• TASK ITEM: From the entries below, say how many lines carry the word "equations", and give nothing but the number.

• ENTRIES SUPPLIED:
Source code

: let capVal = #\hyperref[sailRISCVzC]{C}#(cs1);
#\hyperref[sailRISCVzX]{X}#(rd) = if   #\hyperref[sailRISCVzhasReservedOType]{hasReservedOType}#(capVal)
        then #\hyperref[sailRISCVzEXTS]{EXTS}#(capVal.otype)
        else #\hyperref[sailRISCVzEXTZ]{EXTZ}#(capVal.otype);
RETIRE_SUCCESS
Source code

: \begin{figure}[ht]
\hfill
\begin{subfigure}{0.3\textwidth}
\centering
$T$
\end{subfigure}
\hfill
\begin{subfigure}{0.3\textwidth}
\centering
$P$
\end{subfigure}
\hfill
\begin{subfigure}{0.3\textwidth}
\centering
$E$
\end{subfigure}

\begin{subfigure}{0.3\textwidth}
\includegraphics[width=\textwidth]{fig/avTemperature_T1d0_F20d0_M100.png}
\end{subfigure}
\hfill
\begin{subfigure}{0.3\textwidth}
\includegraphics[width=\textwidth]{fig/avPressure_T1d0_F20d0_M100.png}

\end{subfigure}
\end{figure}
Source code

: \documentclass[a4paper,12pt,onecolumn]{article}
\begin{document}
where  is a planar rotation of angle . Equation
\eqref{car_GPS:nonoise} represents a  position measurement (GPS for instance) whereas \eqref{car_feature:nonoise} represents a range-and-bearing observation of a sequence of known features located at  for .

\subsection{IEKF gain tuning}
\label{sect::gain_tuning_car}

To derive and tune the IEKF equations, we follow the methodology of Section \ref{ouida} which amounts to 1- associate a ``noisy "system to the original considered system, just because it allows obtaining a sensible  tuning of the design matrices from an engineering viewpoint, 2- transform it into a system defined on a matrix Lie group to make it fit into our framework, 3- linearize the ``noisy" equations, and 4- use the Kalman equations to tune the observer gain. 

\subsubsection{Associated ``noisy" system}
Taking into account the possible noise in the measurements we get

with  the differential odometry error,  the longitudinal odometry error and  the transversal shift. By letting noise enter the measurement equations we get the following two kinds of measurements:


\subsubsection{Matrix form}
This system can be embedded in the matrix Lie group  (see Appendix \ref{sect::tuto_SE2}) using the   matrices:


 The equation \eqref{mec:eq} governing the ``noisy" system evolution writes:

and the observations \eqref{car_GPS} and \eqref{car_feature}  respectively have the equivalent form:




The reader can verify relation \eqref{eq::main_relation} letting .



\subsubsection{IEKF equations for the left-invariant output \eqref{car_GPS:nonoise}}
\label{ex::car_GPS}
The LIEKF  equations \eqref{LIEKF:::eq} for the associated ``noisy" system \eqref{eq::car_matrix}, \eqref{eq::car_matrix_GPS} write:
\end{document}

• RESPONSE TO THIS EXERCISE: 4